NPS score was invented by Fred Reichheld who was a consultant at Bain and company . It was introduced to the world in this HBR article
The basic idea came about when they looked at a car company use a very simple method to increase customer loyalty. The company, Enterprise Rent-A-Car, simply asked people two questions
– Quality of rental experience
– Likelihood you would rent again
The company then counted only those customers who gave it the highest scores on both the questions. All their outlets were then asked to optimize for this specific score. It was believed that this would inspire the sales agents to be better and increase customer loyalty.
Fred wanted to make this system much more simpler and see if this could be brought down to just 1 question
The interesting point to note here was that the intent was not to find a great predictors of company growth or loyalty, rather to find one question. The aim itself was simplicity
Process of finding the One Question
- 20 questions were created on the Loyalty Acid test survey
- Test was administered to customers in following industries
- Cable and telephony
- Personal Computers
- auto insurance
- Internet service providers
- Then they asked each participant to tell about a specific instance when they actually referred the company to someone. If this was not available they waited 6-12 months and asked again. This data of about 4000 users was enough to create 14 case studies which established a link between survey response and actual referral
- The top-ranking question was far and away the most effective across industries:
- How likely is it that you would recommend [company X] to a friend or colleague?
- Two questions were effective predictors in certain industries:
- How strongly do you agree that [company X] deserves your loyalty?
- How likely is it that you will continue to purchase products/services from [company X]?
- Other questions, while useful in a particular industry, had little general applicability:
- How strongly do you agree that [company X] sets the standard for excellence in its industry?
- How strongly do you agree that [company X] makes it easy for you to do business with it?
- If you were selecting a similar provider for the first time, how likely is it that you would you choose [company X]?
- How strongly do you agree that [company X] creates innovative solutions that make your life easier?
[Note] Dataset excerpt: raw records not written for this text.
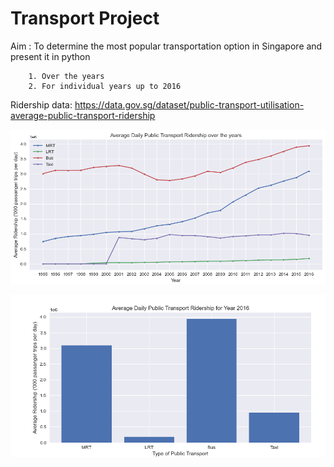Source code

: # Transport Project
Aim : To determine the most popular transportation option in Singapore and present it in python

        1. Over the years
        2. For individual years up to 2016

Ridership data:
https://data.gov.sg/dataset/public-transport-utilisation-average-public-transport-ridership

![img_1.png](img_1.png)

![img_2.png](img_2.png)
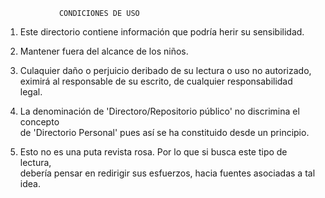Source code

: 
                CONDICIONES DE USO

  1. Este directorio contiene información que podría herir su sensibilidad.  

  2. Mantener fuera del alcance de los niños.  

  3. Culaquier daño o perjuicio deribado de su lectura o uso no autorizado,  
     eximirá al responsable de su escrito, de cualquier responsabilidad  
     legal.  

  4. La denominación de 'Directoro/Repositorio público' no discrimina el concepto  
     de 'Directorio Personal' pues así se ha constituido desde un principio.  
  
  5. Esto no es una puta revista rosa. Por lo que si busca este tipo de lectura,  
     debería pensar en redirigir sus esfuerzos, hacia fuentes asociadas a tal idea.  

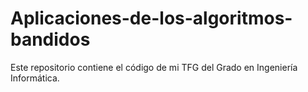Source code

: # Aplicaciones-de-los-algoritmos-bandidos
Este repositorio contiene el código de mi TFG del Grado en Ingeniería Informática.
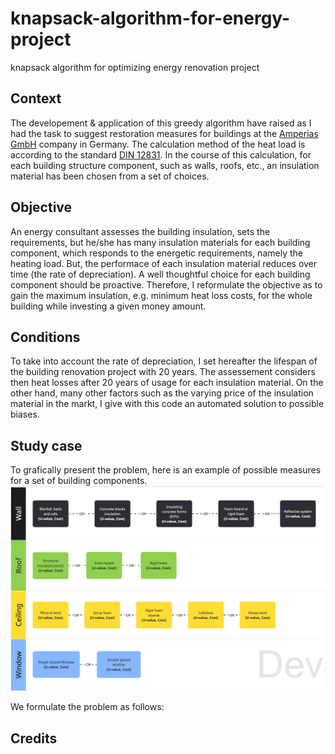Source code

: # knapsack-algorithm-for-energy-project
knapsack algorithm for optimizing energy renovation project

## Context
The developement & application of this greedy algorithm have raised as I had the task to suggest restoration measures for buildings at the [Amperias GmbH](https://www.amperias.com/) company in Germany. The calculation method of the heat load is according to the standard [DIN 12831](https://www.din.de/de/mitwirken/normenausschuesse/nhrs/veroeffentlichungen/wdc-beuth:din21:261292587). In the course of this calculation, for each building structure component, such as walls, roofs, etc., an insulation material has been chosen from a set of choices.

## Objective
An energy consultant assesses the building insulation, sets the requirements, but he/she has many insulation materials for each building component, which responds to the energetic requirements, namely the heating load. But, the performace of each insulation material reduces over time (the rate of depreciation). A well thoughtful choice for each building component should be proactive.
Therefore, I reformulate the objective as to gain the maximum insulation, e.g. minimum heat loss costs, for the whole building while investing a given money amount.

## Conditions
To take into account the rate of depreciation, I set hereafter the lifespan of the building renovation project with 20 years. The assessement considers then heat losses after 20 years of usage for each insulation material. On the other hand, many other factors such as the varying price of the insulation material in the markt, I give with this code an automated solution to possible biases.

## Study case

To grafically present the problem, here is an example of possible measures for a set of building components.
![Renovation project - Presentation example with four building components](<resources/renovation for a building - diagram.jpg>)

We formulate the problem as follows:

## Credits

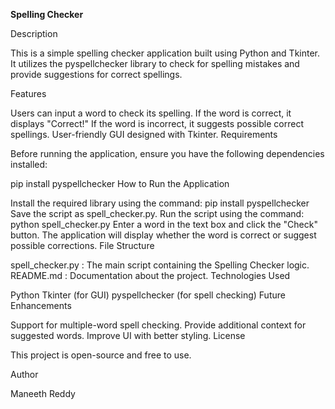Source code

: **Spelling Checker**

Description

This is a simple spelling checker application built using Python and Tkinter. It utilizes the pyspellchecker library to check for spelling mistakes and provide suggestions for correct spellings.

Features

Users can input a word to check its spelling.
If the word is correct, it displays "Correct!"
If the word is incorrect, it suggests possible correct spellings.
User-friendly GUI designed with Tkinter.
Requirements

Before running the application, ensure you have the following dependencies installed:

pip install pyspellchecker
How to Run the Application

Install the required library using the command:
pip install pyspellchecker
Save the script as spell_checker.py.
Run the script using the command:
python spell_checker.py
Enter a word in the text box and click the "Check" button.
The application will display whether the word is correct or suggest possible corrections.
File Structure

spell_checker.py : The main script containing the Spelling Checker logic.
README.md : Documentation about the project.
Technologies Used

Python
Tkinter (for GUI)
pyspellchecker (for spell checking)
Future Enhancements

Support for multiple-word spell checking.
Provide additional context for suggested words.
Improve UI with better styling.
License

This project is open-source and free to use.

Author

Maneeth Reddy
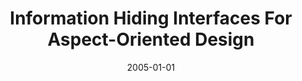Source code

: ---
title: "Information Hiding Interfaces For Aspect-Oriented Design"
date: 2005-01-01
venue: "Proceedings of the 10th European Software Engineering Conference held jointly with 13th ACM SIGSOFT International Symposium on Foundations of Software Engineering, 2005, Lisbon, Portugal, September 5-9, 2005"
paperurl: https://doi.org/10.1145/1081706.1081734
authors: "Kevin J Sullivan, William G Griswold, Yuanyuan Song, Yuanfang Cai, Macneil Shonle, Nishit Tewari and Hridesh Rajan"
awards: ""
---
- How satisfied are you with [company X’s] overall performance?
- The top-ranking question was far and away the most effective across industries:
Link between NPS score and company growth
Then they tried to find correlation of NPS score of customers with the actual company growth
- In airlines a strong correlation existed between “Would recommend” question and average company growth
- Similar results existed in rental car business
- “Would recommend” was irrelevant for database software or computer systems as people had limited choice, and senior execs who made the choice were not part of the people surveyed. For such industries “Sets standards of excellence” and “deserves your loyalty” were far more predictive
- NPS was also not a predictor for Local telephone and cable TV company growth because they were near monopolies. Their growth was determined by how fast the population in their area increased
Who uses NPS today
Pretty much every one. As of 2020 2/3 of fortune 1000 companies seem to use a version of NPS. One simple experiment would be to search for the term “How likely” in your Inbox
Good things about NPS
It is very simple to measure and benchmark .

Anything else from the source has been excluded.